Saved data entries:
((
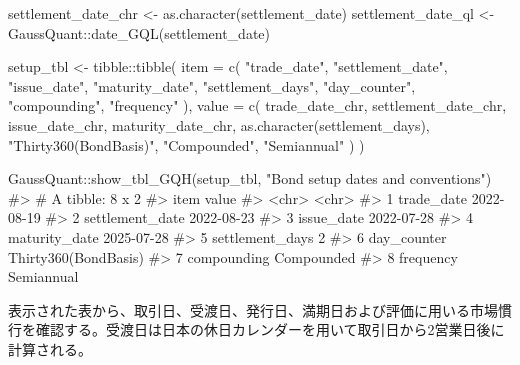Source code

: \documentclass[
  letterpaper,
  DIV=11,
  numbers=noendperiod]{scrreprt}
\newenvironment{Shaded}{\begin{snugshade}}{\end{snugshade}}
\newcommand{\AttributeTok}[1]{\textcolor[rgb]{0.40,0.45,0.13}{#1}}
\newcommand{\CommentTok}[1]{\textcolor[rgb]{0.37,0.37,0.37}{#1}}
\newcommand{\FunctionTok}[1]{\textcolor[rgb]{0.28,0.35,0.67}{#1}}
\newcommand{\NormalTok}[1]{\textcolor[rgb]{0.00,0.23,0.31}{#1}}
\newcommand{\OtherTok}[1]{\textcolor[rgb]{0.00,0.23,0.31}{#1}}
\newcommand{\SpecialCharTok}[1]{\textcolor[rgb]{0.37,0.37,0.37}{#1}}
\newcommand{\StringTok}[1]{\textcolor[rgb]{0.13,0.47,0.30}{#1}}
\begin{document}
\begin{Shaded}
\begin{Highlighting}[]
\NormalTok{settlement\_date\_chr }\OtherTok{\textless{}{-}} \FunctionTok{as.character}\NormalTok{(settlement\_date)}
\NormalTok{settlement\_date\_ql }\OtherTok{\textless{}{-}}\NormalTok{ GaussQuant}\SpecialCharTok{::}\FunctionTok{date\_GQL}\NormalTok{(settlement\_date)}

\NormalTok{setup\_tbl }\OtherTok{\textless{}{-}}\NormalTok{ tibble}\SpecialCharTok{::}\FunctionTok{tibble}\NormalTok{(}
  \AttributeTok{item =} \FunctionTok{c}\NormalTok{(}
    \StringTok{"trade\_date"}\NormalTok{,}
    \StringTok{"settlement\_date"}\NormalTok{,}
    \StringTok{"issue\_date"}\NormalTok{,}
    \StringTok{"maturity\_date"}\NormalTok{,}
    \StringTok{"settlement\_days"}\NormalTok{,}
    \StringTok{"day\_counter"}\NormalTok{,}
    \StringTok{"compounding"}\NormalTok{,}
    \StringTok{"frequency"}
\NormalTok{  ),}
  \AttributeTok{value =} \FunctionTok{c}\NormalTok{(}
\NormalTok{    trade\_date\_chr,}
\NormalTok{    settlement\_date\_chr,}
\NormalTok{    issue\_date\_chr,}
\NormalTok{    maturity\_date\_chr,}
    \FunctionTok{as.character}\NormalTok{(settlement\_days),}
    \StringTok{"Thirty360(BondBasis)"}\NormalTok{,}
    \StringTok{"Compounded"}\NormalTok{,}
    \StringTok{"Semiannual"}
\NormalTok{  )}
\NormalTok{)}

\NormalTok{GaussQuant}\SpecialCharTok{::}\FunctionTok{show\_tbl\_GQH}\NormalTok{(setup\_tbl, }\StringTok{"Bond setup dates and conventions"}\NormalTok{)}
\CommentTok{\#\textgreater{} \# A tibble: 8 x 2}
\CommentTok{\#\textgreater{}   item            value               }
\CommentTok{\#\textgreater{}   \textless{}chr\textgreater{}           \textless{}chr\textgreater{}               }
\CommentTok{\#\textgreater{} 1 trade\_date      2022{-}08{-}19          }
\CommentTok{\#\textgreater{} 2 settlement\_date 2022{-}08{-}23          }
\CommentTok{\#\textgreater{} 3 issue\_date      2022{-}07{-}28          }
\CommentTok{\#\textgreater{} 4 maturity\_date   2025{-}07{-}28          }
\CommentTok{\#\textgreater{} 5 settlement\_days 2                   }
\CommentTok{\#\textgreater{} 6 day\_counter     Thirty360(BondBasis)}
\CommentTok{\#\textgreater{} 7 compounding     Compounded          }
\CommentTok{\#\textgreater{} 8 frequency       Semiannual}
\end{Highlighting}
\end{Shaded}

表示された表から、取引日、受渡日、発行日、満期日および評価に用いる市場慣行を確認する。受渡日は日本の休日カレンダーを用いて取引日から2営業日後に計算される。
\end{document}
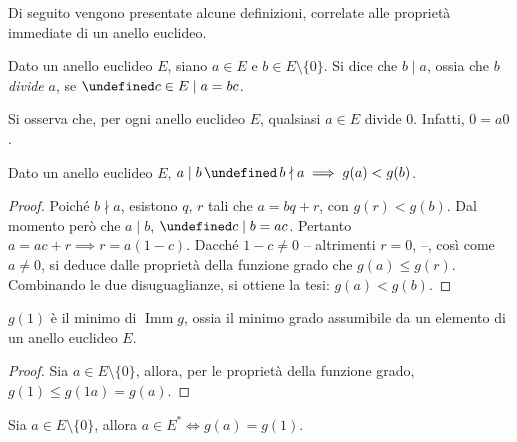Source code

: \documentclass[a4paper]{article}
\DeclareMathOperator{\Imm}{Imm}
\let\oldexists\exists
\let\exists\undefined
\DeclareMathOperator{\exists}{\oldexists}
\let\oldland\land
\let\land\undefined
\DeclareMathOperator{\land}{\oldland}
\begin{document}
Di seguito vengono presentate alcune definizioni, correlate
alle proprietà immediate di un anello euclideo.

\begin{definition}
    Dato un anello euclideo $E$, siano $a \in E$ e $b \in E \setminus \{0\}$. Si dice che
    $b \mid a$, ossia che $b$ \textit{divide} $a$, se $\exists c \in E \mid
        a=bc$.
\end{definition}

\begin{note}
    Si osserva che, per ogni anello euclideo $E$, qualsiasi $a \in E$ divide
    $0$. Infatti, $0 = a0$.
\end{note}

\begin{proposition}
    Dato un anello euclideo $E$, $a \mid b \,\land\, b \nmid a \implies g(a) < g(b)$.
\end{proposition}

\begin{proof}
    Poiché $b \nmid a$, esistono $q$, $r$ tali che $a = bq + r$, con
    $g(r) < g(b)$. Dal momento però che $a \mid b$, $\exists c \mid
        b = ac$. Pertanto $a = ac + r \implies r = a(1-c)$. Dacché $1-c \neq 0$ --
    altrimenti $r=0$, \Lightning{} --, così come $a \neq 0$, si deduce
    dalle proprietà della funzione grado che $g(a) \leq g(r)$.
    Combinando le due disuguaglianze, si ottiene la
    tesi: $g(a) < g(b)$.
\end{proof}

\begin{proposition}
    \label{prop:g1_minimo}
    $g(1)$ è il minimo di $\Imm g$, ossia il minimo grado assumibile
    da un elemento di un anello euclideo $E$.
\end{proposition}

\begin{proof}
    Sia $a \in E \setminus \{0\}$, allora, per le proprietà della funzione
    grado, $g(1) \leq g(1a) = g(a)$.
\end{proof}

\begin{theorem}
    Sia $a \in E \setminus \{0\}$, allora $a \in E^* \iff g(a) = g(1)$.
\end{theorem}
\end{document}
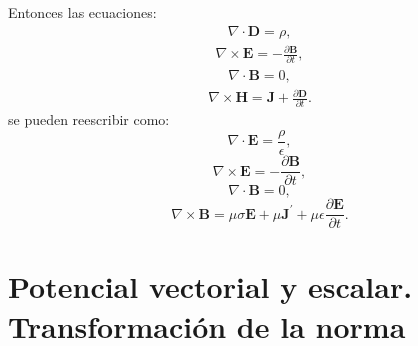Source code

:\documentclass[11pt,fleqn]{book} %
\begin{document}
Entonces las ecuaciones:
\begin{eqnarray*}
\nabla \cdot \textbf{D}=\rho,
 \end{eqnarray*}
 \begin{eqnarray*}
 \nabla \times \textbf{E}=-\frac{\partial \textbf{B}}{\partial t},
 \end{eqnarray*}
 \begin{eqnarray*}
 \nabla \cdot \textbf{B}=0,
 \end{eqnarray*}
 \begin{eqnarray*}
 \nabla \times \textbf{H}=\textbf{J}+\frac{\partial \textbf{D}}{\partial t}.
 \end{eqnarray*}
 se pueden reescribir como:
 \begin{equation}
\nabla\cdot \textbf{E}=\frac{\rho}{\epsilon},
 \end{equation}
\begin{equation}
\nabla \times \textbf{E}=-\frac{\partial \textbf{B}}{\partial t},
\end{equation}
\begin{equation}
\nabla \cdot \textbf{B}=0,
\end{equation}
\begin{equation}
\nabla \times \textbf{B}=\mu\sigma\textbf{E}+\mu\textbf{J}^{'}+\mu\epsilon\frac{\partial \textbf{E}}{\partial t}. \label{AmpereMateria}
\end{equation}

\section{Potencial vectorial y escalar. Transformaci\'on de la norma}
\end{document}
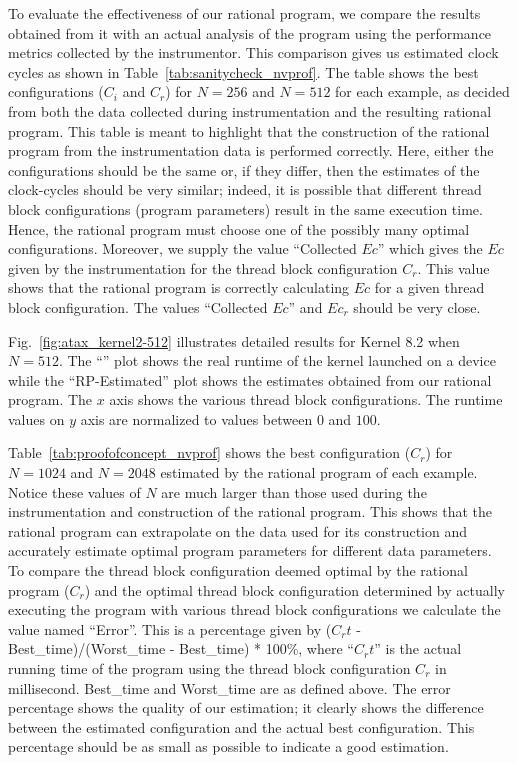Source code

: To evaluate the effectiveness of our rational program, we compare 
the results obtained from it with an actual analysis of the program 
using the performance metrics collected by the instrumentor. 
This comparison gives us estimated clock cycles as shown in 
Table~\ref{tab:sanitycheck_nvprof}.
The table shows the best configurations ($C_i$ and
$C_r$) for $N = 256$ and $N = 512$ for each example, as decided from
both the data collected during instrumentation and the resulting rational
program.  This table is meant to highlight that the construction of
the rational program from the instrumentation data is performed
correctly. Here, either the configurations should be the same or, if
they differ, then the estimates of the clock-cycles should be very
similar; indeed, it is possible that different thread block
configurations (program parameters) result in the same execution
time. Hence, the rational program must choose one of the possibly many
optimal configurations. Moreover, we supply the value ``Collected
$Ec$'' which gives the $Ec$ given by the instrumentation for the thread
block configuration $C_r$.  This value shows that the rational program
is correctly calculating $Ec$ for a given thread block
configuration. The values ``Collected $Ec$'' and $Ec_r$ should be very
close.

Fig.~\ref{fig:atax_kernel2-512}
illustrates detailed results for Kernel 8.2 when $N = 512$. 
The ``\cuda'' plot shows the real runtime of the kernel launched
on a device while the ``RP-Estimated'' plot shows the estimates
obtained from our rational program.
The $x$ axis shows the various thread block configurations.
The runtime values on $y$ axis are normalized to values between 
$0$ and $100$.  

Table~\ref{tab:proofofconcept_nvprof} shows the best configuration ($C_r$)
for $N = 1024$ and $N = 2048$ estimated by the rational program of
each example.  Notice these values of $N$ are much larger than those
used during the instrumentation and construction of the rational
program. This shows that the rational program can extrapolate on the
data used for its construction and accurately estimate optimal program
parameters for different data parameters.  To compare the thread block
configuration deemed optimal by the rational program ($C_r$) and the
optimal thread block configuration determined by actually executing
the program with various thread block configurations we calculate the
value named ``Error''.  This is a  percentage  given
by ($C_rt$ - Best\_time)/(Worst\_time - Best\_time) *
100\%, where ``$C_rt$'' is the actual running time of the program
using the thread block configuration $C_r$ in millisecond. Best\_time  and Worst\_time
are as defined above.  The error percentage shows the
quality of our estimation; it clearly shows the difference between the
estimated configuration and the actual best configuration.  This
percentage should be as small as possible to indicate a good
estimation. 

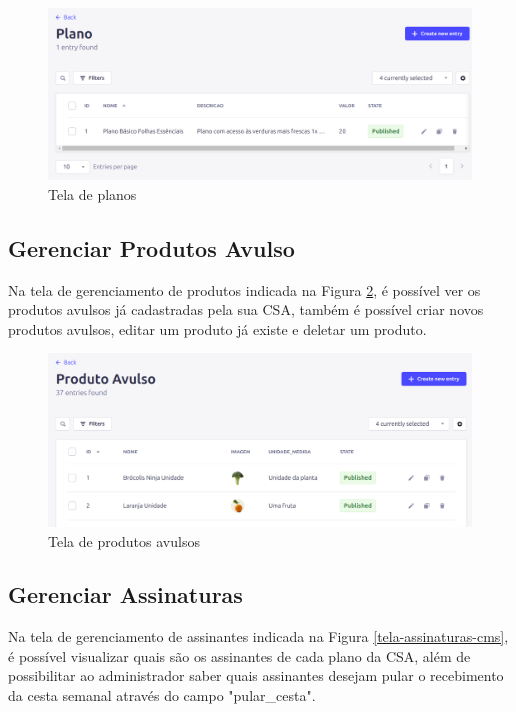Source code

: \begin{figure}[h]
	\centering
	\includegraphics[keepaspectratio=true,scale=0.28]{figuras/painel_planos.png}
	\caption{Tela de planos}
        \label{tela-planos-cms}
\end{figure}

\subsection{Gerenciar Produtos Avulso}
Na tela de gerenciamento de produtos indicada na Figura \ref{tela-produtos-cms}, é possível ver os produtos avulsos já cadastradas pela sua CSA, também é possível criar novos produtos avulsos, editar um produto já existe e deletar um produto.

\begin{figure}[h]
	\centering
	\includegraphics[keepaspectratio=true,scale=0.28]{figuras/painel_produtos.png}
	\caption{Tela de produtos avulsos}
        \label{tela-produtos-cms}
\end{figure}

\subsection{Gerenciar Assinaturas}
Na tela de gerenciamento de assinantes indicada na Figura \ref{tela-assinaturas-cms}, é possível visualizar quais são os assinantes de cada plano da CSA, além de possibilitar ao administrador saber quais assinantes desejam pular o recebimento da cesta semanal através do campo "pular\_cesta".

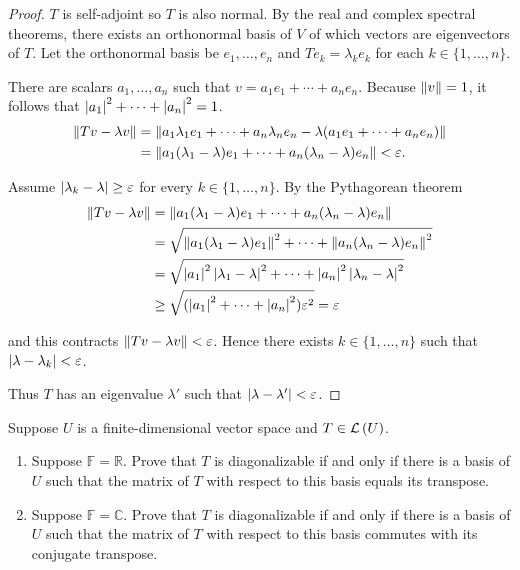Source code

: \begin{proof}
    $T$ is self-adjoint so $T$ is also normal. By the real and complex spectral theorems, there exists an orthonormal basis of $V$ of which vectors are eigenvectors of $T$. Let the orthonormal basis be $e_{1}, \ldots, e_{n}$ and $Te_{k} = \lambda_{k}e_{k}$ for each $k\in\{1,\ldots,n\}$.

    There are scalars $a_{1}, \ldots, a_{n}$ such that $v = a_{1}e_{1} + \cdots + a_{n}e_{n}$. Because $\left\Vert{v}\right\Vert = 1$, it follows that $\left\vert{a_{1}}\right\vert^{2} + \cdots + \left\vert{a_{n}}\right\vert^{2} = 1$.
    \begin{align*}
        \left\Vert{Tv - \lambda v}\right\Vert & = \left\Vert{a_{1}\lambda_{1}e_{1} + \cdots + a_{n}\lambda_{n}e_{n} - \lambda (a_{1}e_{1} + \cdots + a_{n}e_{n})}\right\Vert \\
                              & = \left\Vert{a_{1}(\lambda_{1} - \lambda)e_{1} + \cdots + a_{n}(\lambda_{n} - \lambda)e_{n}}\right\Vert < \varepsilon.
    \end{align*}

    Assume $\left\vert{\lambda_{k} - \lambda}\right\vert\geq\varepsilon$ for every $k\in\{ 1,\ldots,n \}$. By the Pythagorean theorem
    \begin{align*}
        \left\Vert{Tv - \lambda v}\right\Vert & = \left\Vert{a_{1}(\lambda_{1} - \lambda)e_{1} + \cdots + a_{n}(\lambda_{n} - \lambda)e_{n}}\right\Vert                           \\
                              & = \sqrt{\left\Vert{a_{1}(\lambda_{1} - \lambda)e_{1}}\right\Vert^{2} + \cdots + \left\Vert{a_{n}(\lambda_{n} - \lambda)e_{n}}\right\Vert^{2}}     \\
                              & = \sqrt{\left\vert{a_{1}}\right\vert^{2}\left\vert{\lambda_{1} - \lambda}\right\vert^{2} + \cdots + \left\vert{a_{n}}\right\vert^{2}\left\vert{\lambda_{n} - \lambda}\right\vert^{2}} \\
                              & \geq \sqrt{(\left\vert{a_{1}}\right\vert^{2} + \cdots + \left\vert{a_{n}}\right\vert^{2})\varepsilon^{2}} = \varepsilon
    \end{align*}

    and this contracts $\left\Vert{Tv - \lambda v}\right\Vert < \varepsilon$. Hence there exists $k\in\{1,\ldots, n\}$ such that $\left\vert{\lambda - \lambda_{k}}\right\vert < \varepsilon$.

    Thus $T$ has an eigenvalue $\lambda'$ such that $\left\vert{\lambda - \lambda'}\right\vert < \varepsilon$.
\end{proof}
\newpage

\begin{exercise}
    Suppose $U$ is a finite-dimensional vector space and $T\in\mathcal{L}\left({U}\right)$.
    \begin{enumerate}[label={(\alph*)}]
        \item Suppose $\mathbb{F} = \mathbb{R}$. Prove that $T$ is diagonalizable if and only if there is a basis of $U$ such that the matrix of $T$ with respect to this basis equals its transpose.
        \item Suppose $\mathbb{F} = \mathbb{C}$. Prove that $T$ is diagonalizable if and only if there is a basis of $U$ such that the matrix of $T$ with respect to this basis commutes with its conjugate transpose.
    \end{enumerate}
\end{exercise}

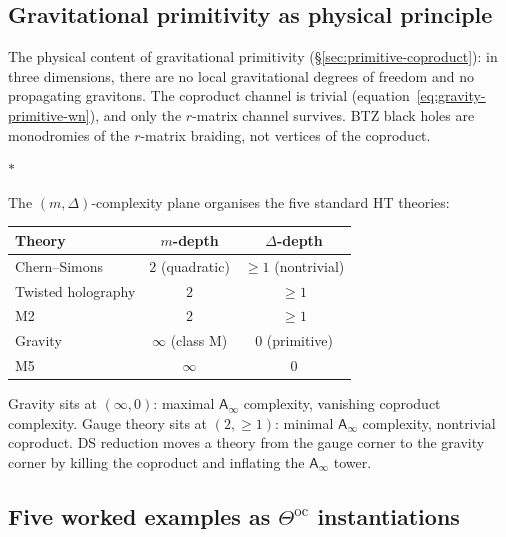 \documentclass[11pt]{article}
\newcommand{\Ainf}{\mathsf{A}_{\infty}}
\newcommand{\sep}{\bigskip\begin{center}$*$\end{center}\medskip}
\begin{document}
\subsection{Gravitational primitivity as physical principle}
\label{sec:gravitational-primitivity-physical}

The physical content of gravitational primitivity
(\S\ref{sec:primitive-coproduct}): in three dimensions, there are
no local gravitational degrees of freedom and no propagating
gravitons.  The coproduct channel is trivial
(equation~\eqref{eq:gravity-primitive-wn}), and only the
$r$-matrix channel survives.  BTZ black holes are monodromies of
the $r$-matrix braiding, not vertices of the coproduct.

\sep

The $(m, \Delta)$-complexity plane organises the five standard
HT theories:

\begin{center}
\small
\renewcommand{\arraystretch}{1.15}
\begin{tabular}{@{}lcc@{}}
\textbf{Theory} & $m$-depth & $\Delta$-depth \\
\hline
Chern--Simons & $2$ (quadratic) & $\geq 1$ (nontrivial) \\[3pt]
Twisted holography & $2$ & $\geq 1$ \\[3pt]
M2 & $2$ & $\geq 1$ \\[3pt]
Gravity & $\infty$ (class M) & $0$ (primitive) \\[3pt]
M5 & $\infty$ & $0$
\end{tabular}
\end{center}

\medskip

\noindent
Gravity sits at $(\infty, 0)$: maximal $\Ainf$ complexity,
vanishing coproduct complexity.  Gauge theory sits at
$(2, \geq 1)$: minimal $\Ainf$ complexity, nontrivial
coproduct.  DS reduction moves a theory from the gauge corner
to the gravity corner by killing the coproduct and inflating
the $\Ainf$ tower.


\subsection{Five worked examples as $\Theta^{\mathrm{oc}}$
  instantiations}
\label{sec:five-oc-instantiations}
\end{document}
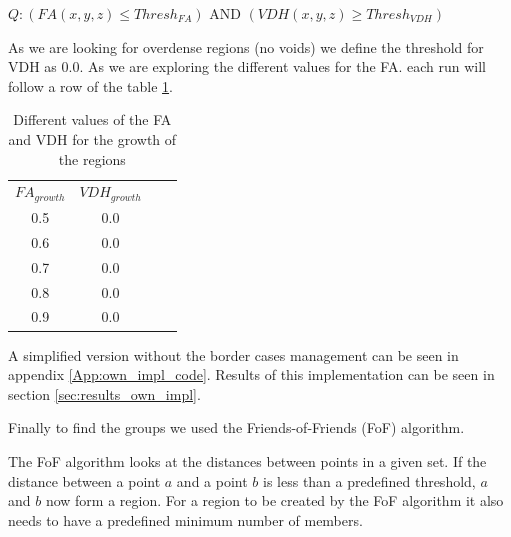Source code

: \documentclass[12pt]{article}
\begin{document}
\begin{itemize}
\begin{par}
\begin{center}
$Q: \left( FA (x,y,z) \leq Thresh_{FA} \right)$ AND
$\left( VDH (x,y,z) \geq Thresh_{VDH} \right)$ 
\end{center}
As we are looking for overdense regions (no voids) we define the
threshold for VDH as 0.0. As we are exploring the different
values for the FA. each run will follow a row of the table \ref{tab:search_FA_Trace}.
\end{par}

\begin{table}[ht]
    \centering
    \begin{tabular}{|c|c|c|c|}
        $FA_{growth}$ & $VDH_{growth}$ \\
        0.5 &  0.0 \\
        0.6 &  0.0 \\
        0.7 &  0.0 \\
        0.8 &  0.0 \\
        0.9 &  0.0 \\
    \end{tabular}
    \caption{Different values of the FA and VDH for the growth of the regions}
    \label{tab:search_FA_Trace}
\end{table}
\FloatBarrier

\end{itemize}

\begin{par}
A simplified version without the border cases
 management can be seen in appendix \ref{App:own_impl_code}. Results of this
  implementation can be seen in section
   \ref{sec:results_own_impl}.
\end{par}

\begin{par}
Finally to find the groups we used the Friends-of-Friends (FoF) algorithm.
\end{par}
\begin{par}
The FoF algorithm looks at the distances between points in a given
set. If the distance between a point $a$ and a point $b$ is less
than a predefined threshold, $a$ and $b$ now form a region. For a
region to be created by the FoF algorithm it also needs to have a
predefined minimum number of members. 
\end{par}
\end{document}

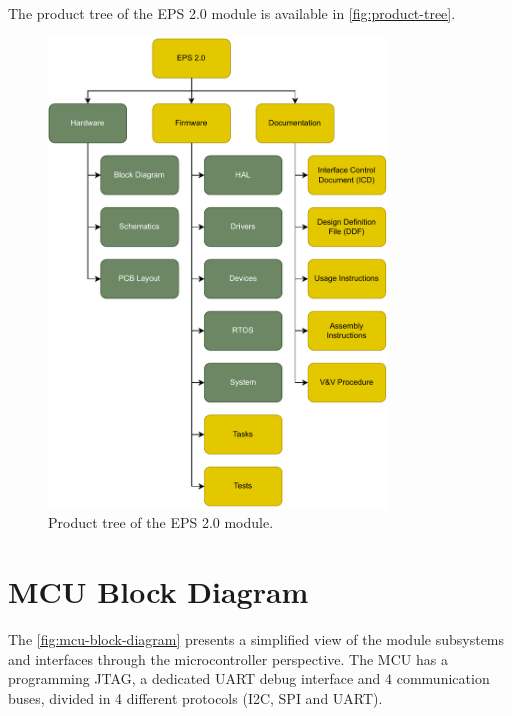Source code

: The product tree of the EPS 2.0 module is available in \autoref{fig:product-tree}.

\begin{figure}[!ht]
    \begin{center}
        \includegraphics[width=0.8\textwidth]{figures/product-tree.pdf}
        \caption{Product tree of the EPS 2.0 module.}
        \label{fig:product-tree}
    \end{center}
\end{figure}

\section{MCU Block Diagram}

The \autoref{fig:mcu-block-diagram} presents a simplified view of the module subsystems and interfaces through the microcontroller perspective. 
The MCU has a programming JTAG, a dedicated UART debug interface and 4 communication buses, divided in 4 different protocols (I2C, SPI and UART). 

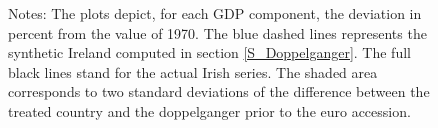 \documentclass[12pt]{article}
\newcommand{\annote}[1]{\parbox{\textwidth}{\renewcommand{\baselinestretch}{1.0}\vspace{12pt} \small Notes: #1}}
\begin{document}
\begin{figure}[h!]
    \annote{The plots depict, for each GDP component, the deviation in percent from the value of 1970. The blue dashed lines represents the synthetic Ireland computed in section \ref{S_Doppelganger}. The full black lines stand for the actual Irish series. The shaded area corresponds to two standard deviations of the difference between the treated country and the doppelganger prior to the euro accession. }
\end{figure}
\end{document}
))
Task to carry out:
Taking the entries above, restate exactly those lines that fall between the line with "larger than those" and the line with "configuration deemed optimal", keeping both of those lines too.

Solution to this problem:
each example.  Notice these values of $N$ are much larger than those
used during the instrumentation and construction of the rational
program. This shows that the rational program can extrapolate on the
data used for its construction and accurately estimate optimal program
parameters for different data parameters.  To compare the thread block
configuration deemed optimal by the rational program ($C_r$) and the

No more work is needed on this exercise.